Next, what happens if you were to complete the following test - note: you’ll need another team member to quickly help you out.
Here’s the test that I just completed (and all objects remained locked for me in the duplicated board):.
Test
I created a board and as the board owner I added one sticky note with the text “Locked by Rob”
I locked the sticky note.
I left the board.
I then logged in as another team member (from another browser) and opened the board, added a sticky note with the text “Locked by other team member” - there were now two locked sticky notes on the board.
I (the other team member) left the board.
As this same “other non-board owner team member”, I Duplicated the board from the dashboard by right-clicking on the board and selecting “Duplicate (the ellipsis menu is another way to get to the Duplicate action.
As the same “other non-board owner team member”, I opened the duplicate, both sticky notes were still locked.
I also repeated the above steps except that in step #1 I used the Protected Lock feature that is only available to the board owner. My thought here was that perhaps during the duplication of the board--at which point the person duplicating the board becomes the board owner--the previously protected lock item may become completely unlocked, however, Miro covered this off and keep the sticky locked and now presented me with the optioned to disable the protected lock.
Hi, I can confirm I mean a regular board, not a template. However I had a look the template feature. Is there any difference between using that and just duplicating a board?
I’ll get back to you on the other steps when a team member can help me. Thanks for the reply.
@Stuart Rolland - Technically, I am not aware of any differences between a “custom template” board and a “regular” board, other than some live/collaboration--I’m sure Miro has a better definition for these--features would not be available while creating a custom template, e.g., share settings, timer, voting.

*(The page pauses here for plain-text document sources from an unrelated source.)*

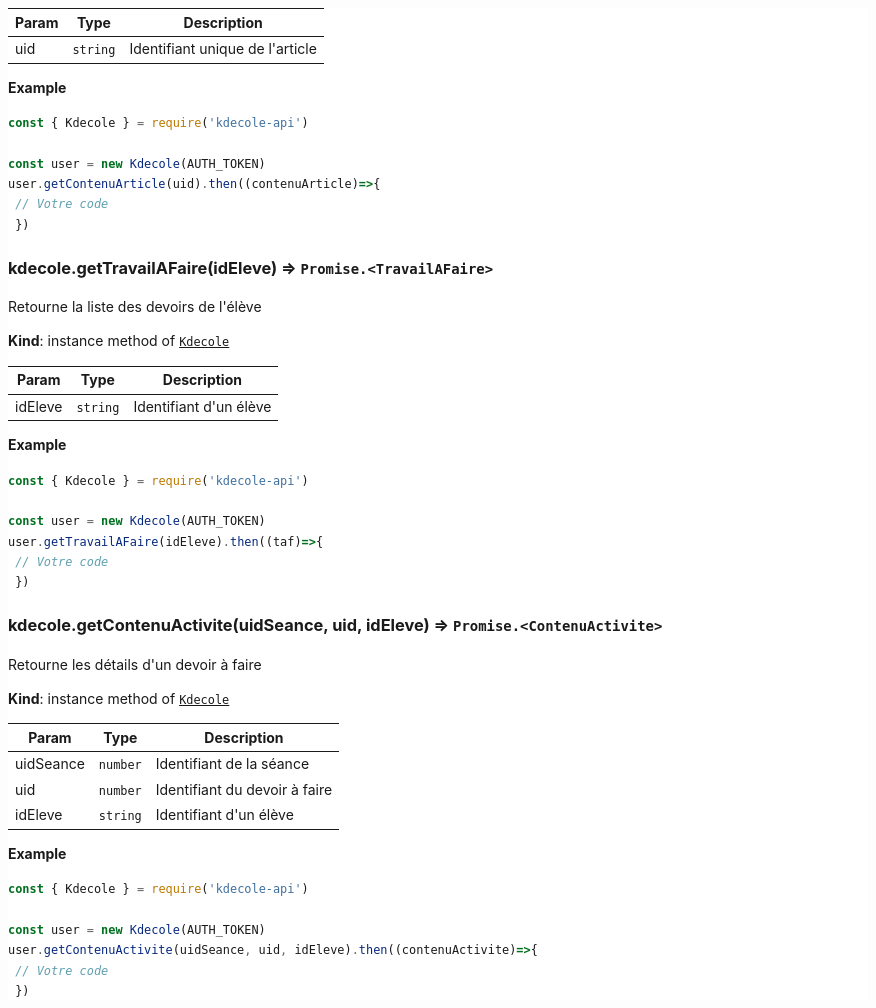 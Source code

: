 | Param | Type | Description |
| --- | --- | --- |
| uid | <code>string</code> | Identifiant unique de l'article |

**Example**  
```js
const { Kdecole } = require('kdecole-api')

const user = new Kdecole(AUTH_TOKEN)
user.getContenuArticle(uid).then((contenuArticle)=>{
 // Votre code
 })
```
<a name="Kdecole+getTravailAFaire"></a>

### kdecole.getTravailAFaire(idEleve) ⇒ <code>Promise.&lt;TravailAFaire&gt;</code>
Retourne la liste des devoirs de l'élève

**Kind**: instance method of [<code>Kdecole</code>](#Kdecole)  

| Param | Type | Description |
| --- | --- | --- |
| idEleve | <code>string</code> | Identifiant d'un élève |

**Example**  
```js
const { Kdecole } = require('kdecole-api')

const user = new Kdecole(AUTH_TOKEN)
user.getTravailAFaire(idEleve).then((taf)=>{
 // Votre code
 })
```
<a name="Kdecole+getContenuActivite"></a>

### kdecole.getContenuActivite(uidSeance, uid, idEleve) ⇒ <code>Promise.&lt;ContenuActivite&gt;</code>
Retourne les détails d'un devoir à faire

**Kind**: instance method of [<code>Kdecole</code>](#Kdecole)  

| Param | Type | Description |
| --- | --- | --- |
| uidSeance | <code>number</code> | Identifiant de la séance |
| uid | <code>number</code> | Identifiant du devoir à faire |
| idEleve | <code>string</code> | Identifiant d'un élève |

**Example**  
```js
const { Kdecole } = require('kdecole-api')

const user = new Kdecole(AUTH_TOKEN)
user.getContenuActivite(uidSeance, uid, idEleve).then((contenuActivite)=>{
 // Votre code
 })
```
<a name="Kdecole+setActiviteFinished"></a>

A few benefits of creating a custom template:
Only the owner can edit it
A central place to store templates
it does not appear in the list of team boards
the template can be added to an existing board, unlike duplicating a regular board which creates a whole new board.
Most of the above benefits can be reproduced with other Miro functionality, e.g., the board/template owner could:
set the board’s Team access to “No access”, so no one sees it.
Organization/storage
create a “Templates (Personal)” project and set the project permissions so that no other team members can see it
create a “Templates (Shared)” project and set the project permissions so that all team members can see the project and have view access to the boards that are in it (this currently overrides the board’s “Team access” and let’s other team members see any boards that you add to a project with the team access enabled):
The only feature that can’t be easily replicated is that you can’t quickly add a custom template to a board that you’re on - you would have to go open the board and copy-paste the template onto your destination board.
Another benefit of using a regular board over a custom template is that you can invite other’s to the board, e.g., to edit it with you, comment on it, or just view it.